The indigenous people in hill districts have known to respect the unwritten laws of the surrounding because they have taken the lesson from Nature for generations. It is the arrival of people from the plain land that has upset the balance maintained between exploitation of resources and sustainability of hills. In most hill districts, denudation of forests has exposed the soil to rain, wind and sun. Over the years, the quality of the hills' topsoil gets deteriorated and if there is heavy rain the soil gives in. But denudation is not the only threat facing hills in the country's east. Soil from hills is randomly removed by earth-cutting machines. In the absence of any opposition or monitoring, entire hills are pillaged. There is no sign of the Cumilla Lalmai Hills now.

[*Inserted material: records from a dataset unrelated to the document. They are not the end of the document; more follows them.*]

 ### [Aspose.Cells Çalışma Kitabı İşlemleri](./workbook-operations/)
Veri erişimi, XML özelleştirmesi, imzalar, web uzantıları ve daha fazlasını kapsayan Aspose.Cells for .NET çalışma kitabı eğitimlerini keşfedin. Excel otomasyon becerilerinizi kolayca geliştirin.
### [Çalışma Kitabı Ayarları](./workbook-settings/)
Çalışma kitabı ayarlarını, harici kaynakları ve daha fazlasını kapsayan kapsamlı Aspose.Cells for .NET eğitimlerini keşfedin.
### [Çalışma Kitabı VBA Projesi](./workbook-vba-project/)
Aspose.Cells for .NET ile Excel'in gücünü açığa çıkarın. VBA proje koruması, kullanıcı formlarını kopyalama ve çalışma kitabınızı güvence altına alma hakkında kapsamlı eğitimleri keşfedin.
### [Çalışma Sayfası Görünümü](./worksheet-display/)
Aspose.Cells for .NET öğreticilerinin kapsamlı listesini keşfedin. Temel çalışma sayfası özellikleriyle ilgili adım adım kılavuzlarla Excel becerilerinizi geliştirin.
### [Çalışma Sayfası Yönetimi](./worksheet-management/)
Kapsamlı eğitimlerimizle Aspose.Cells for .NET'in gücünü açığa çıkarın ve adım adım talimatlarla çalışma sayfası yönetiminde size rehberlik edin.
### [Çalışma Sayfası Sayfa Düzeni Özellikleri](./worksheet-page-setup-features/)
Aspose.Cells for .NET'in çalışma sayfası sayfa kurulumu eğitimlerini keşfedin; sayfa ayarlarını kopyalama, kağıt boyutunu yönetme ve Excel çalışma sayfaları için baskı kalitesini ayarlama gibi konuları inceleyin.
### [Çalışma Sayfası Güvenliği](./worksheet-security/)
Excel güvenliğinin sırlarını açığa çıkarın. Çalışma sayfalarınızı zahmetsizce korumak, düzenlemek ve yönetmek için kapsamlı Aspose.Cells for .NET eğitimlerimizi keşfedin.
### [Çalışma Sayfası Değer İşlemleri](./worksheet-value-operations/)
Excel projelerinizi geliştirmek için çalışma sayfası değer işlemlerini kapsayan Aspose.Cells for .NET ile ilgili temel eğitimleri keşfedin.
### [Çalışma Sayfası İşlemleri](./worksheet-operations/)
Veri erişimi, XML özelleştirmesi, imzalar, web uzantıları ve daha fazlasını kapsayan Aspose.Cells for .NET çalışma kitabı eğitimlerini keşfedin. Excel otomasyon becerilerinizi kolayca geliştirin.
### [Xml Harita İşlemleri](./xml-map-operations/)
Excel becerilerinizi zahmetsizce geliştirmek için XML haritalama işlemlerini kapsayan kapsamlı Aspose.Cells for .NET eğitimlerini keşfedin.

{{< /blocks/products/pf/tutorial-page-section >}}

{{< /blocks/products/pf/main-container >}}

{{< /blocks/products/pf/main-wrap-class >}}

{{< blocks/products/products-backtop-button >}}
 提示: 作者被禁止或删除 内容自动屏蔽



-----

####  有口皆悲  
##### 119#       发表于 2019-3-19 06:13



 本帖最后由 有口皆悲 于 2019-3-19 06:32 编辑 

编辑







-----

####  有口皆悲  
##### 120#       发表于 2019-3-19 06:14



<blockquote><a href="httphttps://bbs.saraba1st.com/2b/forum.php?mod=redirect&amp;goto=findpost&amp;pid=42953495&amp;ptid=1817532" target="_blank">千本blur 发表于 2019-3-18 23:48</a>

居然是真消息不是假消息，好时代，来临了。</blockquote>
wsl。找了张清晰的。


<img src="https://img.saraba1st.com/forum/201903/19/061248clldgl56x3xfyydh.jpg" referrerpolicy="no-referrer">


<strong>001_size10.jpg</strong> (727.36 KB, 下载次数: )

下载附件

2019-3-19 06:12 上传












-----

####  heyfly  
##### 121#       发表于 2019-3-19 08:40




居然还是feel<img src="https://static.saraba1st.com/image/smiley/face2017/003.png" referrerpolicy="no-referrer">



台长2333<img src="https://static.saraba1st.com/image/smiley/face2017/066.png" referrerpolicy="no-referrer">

What is amazing is that the public works and housing department of the government is oblivious of the need for protecting hills and the tree covers on them. All because of the lack of awareness of conservation of Nature. In Chattogram city, the DC bungalow was built defying the rule of hill conservation. Other government establishments were built in and around the area. The hills were cleared for accommodation of more offices in Chattogram only in recent past. All this is indication that the official stand on preservation of hills is conspicuous by its absence.

Now, more hill areas are increasingly brought under cultivation of crops and fruits --some of those exotic. Whether such cultivation is ecologically sustainable is not known. In fact, study on hills in the country and their indispensability has received little attention. Here is an area that needs to be brought into focus to know how the hilly contours get impacted by cultivation of crops, including jhum. But before the process reaches a level of respectability, it would be better to gather knowledge of how neighbouring countries do the trick. Landslides were hardly a problem in the past but now their frequency demands concrete steps to arrest those. A comprehensive hill conservation policy and suitable action plan are well in order.